This threat was identified in [5] but was classified as a general
IPv6 threat and not specific to Mobile IPv6. It is also identified
in RFC 2461 [2]. This threat is a redirect/DoS attack.
An attacking node on the same subnet as a host attempting to discover
a legitimate last hop router could masquerade as an IPv6 last hop
router by multicasting legitimate-looking IPv6 Router Advertisements
or unicasting Router Advertisements in response to multicast Router
Advertisement Solicitations from the entering host. If the entering
host selects the attacker as its default router, the attacker has the
opportunity to siphon off traffic from the host, or mount a man-in-
the-middle attack. The attacker could ensure that the entering host
selected itself as the default router by multicasting periodic Router
Advertisements for the real last hop router having a lifetime of
zero. This may spoof the entering host into believing that the real
access router is not willing to take any traffic. Once accepted as a
legitimate router, the attacker could send Redirect messages to
hosts, then disappear, thus covering its tracks.

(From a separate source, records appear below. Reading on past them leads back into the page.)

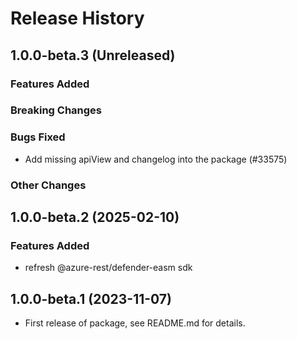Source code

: # Release History

## 1.0.0-beta.3 (Unreleased)

### Features Added

### Breaking Changes

### Bugs Fixed

- Add missing apiView and changelog into the package (#33575)

### Other Changes

## 1.0.0-beta.2 (2025-02-10)

### Features Added
- refresh @azure-rest/defender-easm sdk

## 1.0.0-beta.1 (2023-11-07)

- First release of package, see README.md for details.
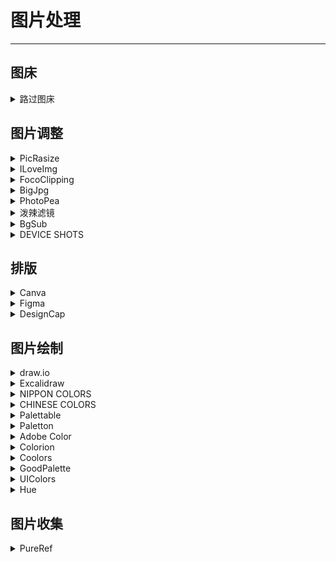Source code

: # 图片处理

---

## 图床

<div class="grid">
    <div><details><summary>路过图床</summary><p>免费且开箱即用的图床。<br/><a href="https://imgtu.com/" target="_blank" role="button" class="outline">访问网站</a></p></details></div>
    <div> </div>
    <div> </div>
</div>

## 图片调整

<div class="grid">
    <div><details><summary>PicRasize</summary><p>免费的且开箱即用的图片尺寸调整工具。<br/><a href="https://picresize.com/cn" target="_blank" role="button" class="outline">访问网站</a></p></details></div>
    <div><details><summary>ILoveImg</summary><p>免费且开箱即用的可批量编辑图片的工具。<br/><a href="https://www.iloveimg.com/zh-cn" target="_blank" role="button" class="outline">访问网站</a></p></details></div>
    <div><details><summary>FocoClipping</summary><p>免费且开箱即用的在线AI抠图/去背景工具。<br/><a href="https://www.fococlipping.com/" target="_blank" role="button" class="outline">访问网站</a></p></details></div>
</div>
<div class="grid">
    <div><details><summary>BigJpg</summary><p>一款免费的AI图片放大工具。<br/><a href="https://bigjpg.com/" target="_blank" role="button" class="outline">访问网站</a></p></details></div>
    <div><details><summary>PhotoPea</summary><p>一个在线版PS，有笔刷有图层，可以开PSD档<br/><a href="https://www.photopea.com/" target="_blank" role="button" class="outline">访问网站</a></p></details></div> 
    <div><details><summary>泼辣滤镜</summary><p>一个给照片加滤镜的网站（好像有的滤镜要付费？）<br/><a href="https://photoeditor.polarr.co/" target="_blank" role="button" class="outline">访问网站</a></p></details></div> 
</div>
<div class="grid">
    <div><details><summary>BgSub</summary><p>一个最高 4096×4096 分辨率、无数据上传，免费的去背景、换背景、抠图工具<br/><a href="https://bgsub.cn/" target="_blank" role="button" class="outline">访问网站（国内）</a><br/><a href="https://bgsub.com/" target="_blank" role="button" class="outline">访问网站（国际）</a></p></details></div>
    <div><details><summary>DEVICE SHOTS</summary><p>一个可以给带壳截图的网站（给手机截图加上类似实体边框的效果）<br/><a href="https://deviceshots.com/" target="_blank" role="button" class="outline">访问网站</a></p></details></div>
    <div> </div>
</div>

## 排版

<div class="grid">
    <div><details><summary>Canva</summary><p>一个排版网站，啥都可以排，无水印，PPT（只能下载PDF文件），模板丰富，上手容易。<br/><a href="https://www.canva.com/zh_cn/" target="_blank" role="button" class="outline">访问网站</a></p></details></div>
    <div><details><summary>Figma</summary><p>一个设计网站，功能很强大<br/><a href="https://www.figma.com/" target="_blank" role="button" class="outline">访问网站</a></p></details></div>
    <div><details><summary>DesignCap</summary><p>另一个平面设计网站<br/><a href="https://www.designcap.com/" target="_blank" role="button" class="outline">访问网站</a></p></details></div>
</div>

## 图片绘制

<div class="grid">
    <div><details><summary>draw.io</summary><p>开源、免费、可离线、有客户端的流程图等图的绘制网站。<br/><a href="https://app.diagrams.net/" target="_blank" role="button" class="outline">访问网站</a></p></details></div>
    <div><details><summary>Excalidraw</summary><p>一款开源虚拟白板工具，用于勾画手绘风格的图画，拥有海量的第三方图形素材库，支持多人协作、从 Excel 粘贴表格、快捷键等功能。<br/><a href="https://excalidraw.com/" target="_blank" role="button" class="outline">访问网站</a></p></details></div>
    <div><details><summary>NIPPON COLORS</summary><p>很多好看的颜色精选，可以在左边逛主题色，把鼠标移到RGB那一区会跳出「#OOOOOO」的六色码，复制下来就可以到处贴颜色<br/><a href="https://nipponcolors.com/" target="_blank" role="button" class="outline">访问网站</a></p></details></div>
</div>
<div class="grid">
    <div><details><summary>CHINESE COLORS</summary><p>中国传统色，操作方法和日本传统色差不多，也有一个排版不同但内容相同的仿制版<br/><a href="http://zhongguose.com/" target="_blank" role="button" class="outline">访问网站</a><br/><a href="https://coolfishstudio.github.io/cfs-color/" target="_blank" role="button" class="outline">仿制版</a></p></details></div>
    <div><details><summary>Palettable</summary><p>一个可以自动配色的网站<br/><a href="https://www.palettable.io/" target="_blank" role="button" class="outline">访问网站</a></p></details></div>
    <div><details><summary>Paletton</summary><p>也是一个自动配色网站，操作方式更加专业<br/><a href="https://paletton.com/" target="_blank" role="button" class="outline">访问网站</a></p></details></div>
</div>
<div class="grid">
    <div><details><summary>Adobe Color</summary><p>Adobe出的配色网站<br/><a href="https://color.adobe.com/zh/create/color-wheel/" target="_blank" role="button" class="outline">访问网站</a></p></details></div>
    <div><details><summary>Colorion</summary><p>一个好看的配色网站<br/><a href="https://www.colorion.co/" target="_blank" role="button" class="outline">访问网站</a></p></details></div>
    <div><details><summary>Coolors</summary><p>一个可以通过敲击空格配色的网站，也可以对配色进行细微调整以及从图片中提取配色方案<br/><a href="https://coolors.co/" target="_blank" role="button" class="outline">访问网站</a></p></details></div>
</div>
<div class="grid">
    <div><details><summary>GoodPalette</summary><p>一个配色工具，很直观的预览样式非常方便，这个网站是可以配一些对比色，并不止是同色系的配色工具。<br/><a href="https://goodpalette.io/" target="_blank" role="button" class="outline">访问网站</a></p></details></div>
    <div><details><summary>UIColors</summary><p>一个同色系自动生成配色的网站，看起来非常和谐<br/><a href="https://uicolors.app/create" target="_blank" role="button" class="outline">访问网站</a></p></details></div>
    <div><details><summary>Hue</summary><p>一个开源的颜色工具箱<br/><a href="https://hue.tools/" target="_blank" role="button" class="outline">访问网站</a><br/><a href="https://github.com/pabueco/hue.tools" target="_blank" role="button" class="outline">查看源码</a></p></details></div>
</div>

## 图片收集

<div class="grid">
    <div><details><summary>PureRef</summary><p>这个用来放参考的剪贴板真的挺好用的……直接复制黏贴进来就行还支持放大缩小翻转和旋转等等<br/>可能会有人以为是收费的，其实在下载页面选custom amount填0就可以免费下载了<br/><a href="https://www.pureref.com/" target="_blank" role="button" class="outline">访问网站</a></p></details></div>
    <div> </div>
    <div> </div>
</div>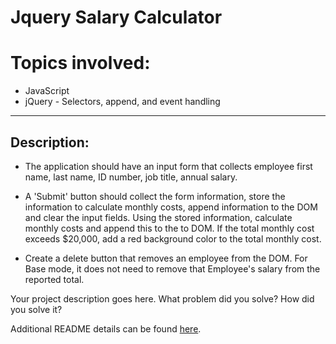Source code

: # Jquery Salary Calculator

# Topics involved:
- JavaScript
- jQuery - Selectors, append, and event handling
--------------------------------------------------

## Description:
- The application should have an input form that collects employee first name, last name, ID number, job title, annual salary.

- A 'Submit' button should collect the form information, store the information to calculate monthly costs, append information to the DOM and clear the input fields. Using the stored information, calculate monthly costs and append this to the to DOM. If the total monthly cost exceeds $20,000, add a red background color to the total monthly cost.

- Create a delete button that removes an employee from the DOM. For Base mode, it does not need to remove that Employee's salary from the reported total.



Your project description goes here. What problem did you solve? How did you solve it?

Additional README details can be found [here](https://github.com/PrimeAcademy/readme-template/blob/master/README.md).
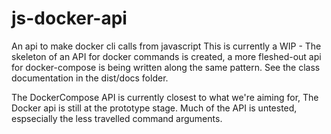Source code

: # js-docker-api
An api to make docker cli calls from javascript
This is currently a WIP - The skeleton of an API for docker commands is created, a more fleshed-out api for docker-compose is being written along the same pattern.
See the class documentation in the dist/docs folder.

The DockerCompose API is currently closest to what we're aiming for, The Docker api is still at the prototype stage. Much of the API is untested, espsecially the less travelled command arguments.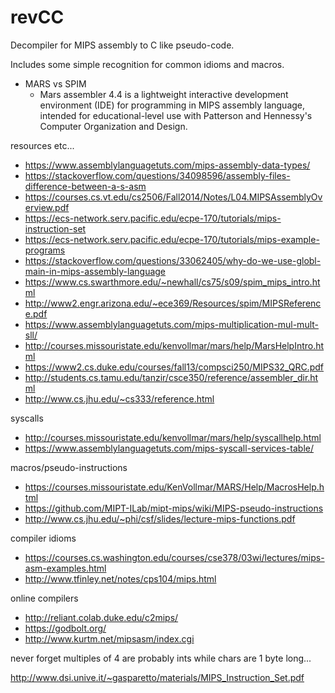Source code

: # revCC

Decompiler for MIPS assembly to C like pseudo-code.

Includes some simple recognition for common idioms and macros.

* MARS vs SPIM
  * Mars assembler 4.4 is a lightweight interactive development environment (IDE) for programming in MIPS assembly language,
    intended for educational-level use with Patterson and Hennessy's Computer Organization and Design.

resources etc...

* https://www.assemblylanguagetuts.com/mips-assembly-data-types/
* https://stackoverflow.com/questions/34098596/assembly-files-difference-between-a-s-asm
* https://courses.cs.vt.edu/cs2506/Fall2014/Notes/L04.MIPSAssemblyOverview.pdf
* https://ecs-network.serv.pacific.edu/ecpe-170/tutorials/mips-instruction-set
* https://ecs-network.serv.pacific.edu/ecpe-170/tutorials/mips-example-programs
* https://stackoverflow.com/questions/33062405/why-do-we-use-globl-main-in-mips-assembly-language
* https://www.cs.swarthmore.edu/~newhall/cs75/s09/spim_mips_intro.html
* http://www2.engr.arizona.edu/~ece369/Resources/spim/MIPSReference.pdf
* https://www.assemblylanguagetuts.com/mips-multiplication-mul-mult-sll/
* http://courses.missouristate.edu/kenvollmar/mars/help/MarsHelpIntro.html
* https://www2.cs.duke.edu/courses/fall13/compsci250/MIPS32_QRC.pdf
* http://students.cs.tamu.edu/tanzir/csce350/reference/assembler_dir.html
* http://www.cs.jhu.edu/~cs333/reference.html

syscalls
* http://courses.missouristate.edu/kenvollmar/mars/help/syscallhelp.html
* https://www.assemblylanguagetuts.com/mips-syscall-services-table/

macros/pseudo-instructions
* https://courses.missouristate.edu/KenVollmar/MARS/Help/MacrosHelp.html
* https://github.com/MIPT-ILab/mipt-mips/wiki/MIPS-pseudo-instructions
* http://www.cs.jhu.edu/~phi/csf/slides/lecture-mips-functions.pdf

compiler idioms
* https://courses.cs.washington.edu/courses/cse378/03wi/lectures/mips-asm-examples.html
* http://www.tfinley.net/notes/cps104/mips.html

online compilers
* http://reliant.colab.duke.edu/c2mips/
* https://godbolt.org/
* http://www.kurtm.net/mipsasm/index.cgi


never forget multiples of 4 are probably ints while chars are 1 byte long...



http://www.dsi.unive.it/~gasparetto/materials/MIPS_Instruction_Set.pdf
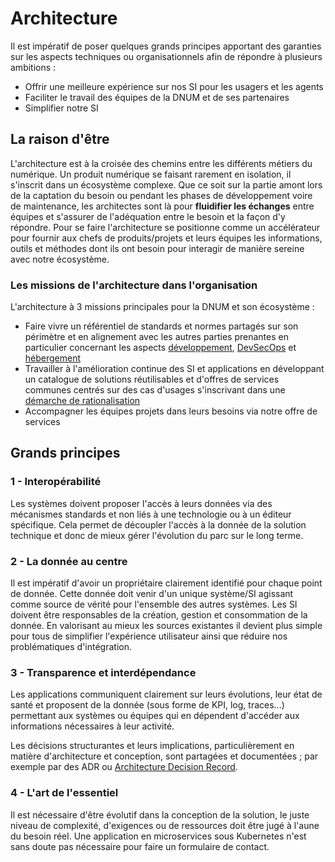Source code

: # Architecture

Il est impératif de poser quelques grands principes apportant des garanties sur les aspects techniques ou
organisationnels afin de répondre à plusieurs ambitions :

- Offrir une meilleure expérience sur nos SI pour les usagers et les agents
- Faciliter le travail des équipes de la DNUM et de ses partenaires
- Simplifier notre SI

## La raison d'être

L'architecture est à la croisée des chemins entre les différents métiers du numérique. Un produit numérique se faisant
rarement en isolation, il s'inscrit dans un écosystème complexe. Que ce soit sur la partie amont lors
de la captation du besoin ou pendant les phases de développement voire de maintenance, les architectes sont là pour
**fluidifier les échanges** entre équipes et s'assurer de l'adéquation entre le besoin et la façon d'y répondre. Pour se
faire l'architecture se positionne comme un accélérateur pour fournir aux chefs de produits/projets et leurs équipes les
informations, outils et méthodes dont ils ont besoin pour interagir de manière sereine avec notre écosystème.

### Les missions de l'architecture dans l'organisation

L'architecture à 3 missions principales pour la DNUM et son écosystème :

- Faire vivre un référentiel de standards et normes partagés sur son périmètre et en alignement avec les autres parties
  prenantes en particulier concernant les aspects [développement](../Developpement/README.md),
  [DevSecOps](../DevSecOps/README.md) et [hébergement](../Hebergement/README.md)
- Travailler à l'amélioration continue des SI et applications en développant un catalogue de solutions réutilisables et
  d'offres de services communes centrés sur des cas d'usages s'inscrivant dans une
  [démarche de rationalisation](./demarche.md)
- Accompagner les équipes projets dans leurs besoins via notre offre de services

## Grands principes

### 1 - Interopérabilité

Les systèmes doivent proposer l'accès à leurs données via des mécanismes standards et non liés à une technologie ou à un
éditeur spécifique. Cela permet de découpler l'accès à la donnée de la solution technique et donc de mieux gérer
l'évolution du parc sur le long terme.

### 2 - La donnée au centre

Il est impératif d'avoir un propriétaire clairement identifié pour chaque point de donnée. Cette donnée doit venir d'un
unique système/SI agissant comme source de vérité pour l'ensemble des autres systèmes. Les SI doivent être responsables
de la création, gestion et consommation de la donnée. En valorisant au mieux les sources existantes il devient plus
simple pour tous de simplifier l'expérience utilisateur ainsi que réduire nos problématiques d'intégration.

### 3 - Transparence et interdépendance

Les applications communiquent clairement sur leurs évolutions, leur état de santé et proposent de la donnée (sous forme
de KPI, log, traces...) permettant aux systèmes ou équipes qui en dépendent d'accéder aux informations nécessaires à leur activité.

Les décisions structurantes et leurs implications, particulièrement en matière d'architecture et conception, sont
partagées et documentées ; par exemple par des ADR ou [Architecture Decision Record](https://adr.github.io/).

### 4 - L'art de l'essentiel

Il est nécessaire d'être évolutif dans la conception de la solution, le juste niveau de complexité, d'exigences ou de
ressources doit être jugé à l'aune du besoin réel. Une application en microservices sous Kubernetes n'est sans doute pas
nécessaire pour faire un formulaire de contact.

This threat is partially mitigated in RFC 2462; in Section 5.5.3 of
RFC 2462 it is required that if the advertised prefix lifetime is
less than 2 hours and less than the stored lifetime, the stored
lifetime is not reduced unless the packet was authenticated.
However, the default router selection procedure, as defined in
Section 6.3.6. of RFC 2461, does not contain such a rule.
The threat discussed in this subsection involves Router Advertisement
and Router Advertisement Solicitation messages.
This attack is not a concern if access to the link is restricted to
trusted nodes; if a trusted node is compromised, the other nodes are
exposed to this threat. However, the threat can be partially
mitigated through a number of means, for example, by configuring the
nodes to prefer existing routers over new ones. Note that this
approach does not necessarily prevent one from introducing new
routers into the network, depending on the details of implementation.
At minimum, it just makes the existing nodes to prefer the existing
routers over the new ones.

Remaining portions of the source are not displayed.